Using this in htaccess:

RewriteEngine On

RewriteCond %{REQUEST_URI} ^/idsp [NC]
RewriteRule ^idsp/?([0-9]+)?/?$ /scripts/idsp.cgi?id=$1; [NC,L]

RewriteCond %{REQUEST_URI} ^/thmb [NC]
RewriteRule ^thmb/?([0-9]+)?/?([0-9]+)?/?$ /scripts/thmb.cgi?ct=$1;lp=$2; [NC,L]

Now this works pretty nicely, it also matches /thmb/00 and /thmb only, in which case the script uses defaults for category and page.

The issue i have is that you can add as many slashes to the end as you like, and it still matches. This of course moves the generated page deeper and deeper into the folder tree, and me being a friend of relative urls, having implemented in my scripts a function to adapt them automatically so images and links work flawlessly no matter how many backslashes or in which folder depth the page is displayed, now find that when you add alot of these slashes, the relative paths in the generated page will be flooded with ../../../../../../ which is not nice and also not very secure as i think.

I tried to inhibit this matching with a lot of rules,but none works.

RewriteRule ^test//+$ http://mysite.com/test [R,NC,L]
-> should match whenever there is more than 1 slash at the end of the url, and redirect. But it doesnt work.
The rules in the top should not match more than 1 slash in the end in the first place, since its /?, meaning zero or ONE occurence... this also works fine with say letters, but not with the god damn slash.
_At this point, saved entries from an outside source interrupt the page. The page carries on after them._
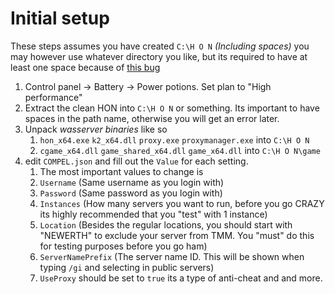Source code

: # Initial setup

These steps assumes you have created `C:\H O N` _(Including spaces)_ you may however use whatever directory you like, but its required to have at least one space because of [this bug](#no-link-yet)

1. Control panel -> Battery -> Power potions. Set plan to "High performance"
2. Extract the clean HON into `C:\H O N` or something. Its important to have spaces in the path name, otherwise you will get an error later.
3. Unpack _wasserver binaries_ like so
   1. `hon_x64.exe` `k2_x64.dll` `proxy.exe` `proxymanager.exe` into `C:\H O N`
   2. `cgame_x64.dll` `game_shared_x64.dll` `game_x64.dll` into `C:\H O N\game`
4. edit `COMPEL.json` and fill out the `Value` for each setting. 
   1. The most important values to change is
   2.  `Username` (Same username as you login with)
   3. `Password` (Same password as you login with)
   4.  `Instances` (How many servers you want to run, before you go CRAZY its highly recommended that you "test" with 1 instance)
   5. `Location` (Besides the regular locations, you should start with "NEWERTH" to exclude your server from TMM. You "must" do this for testing purposes before you go ham)
   6. `ServerNamePrefix` (The server name ID. This will be shown when typing `/gi` and selecting in public servers)
   7. `UseProxy` should be set to `true` its a type of anti-cheat and and more.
I also tested it in a regex tool and it matches correctly, so it must be Apache related.
I read something here or elsewhere that the server might be merging the slashes at some level... not sure about that.

Using Apache 2.2.9

Can anyone shed some light onto this? Thanks!
Forlix
 
Posts: 6
Joined: Thu Oct 09, 2008 5:24 am
Location: Hamburg, Germany

Postby Forlix » Thu Oct 09, 2008 8:12 am

Ok i updated it, the rules from first post matched some unwanted cases.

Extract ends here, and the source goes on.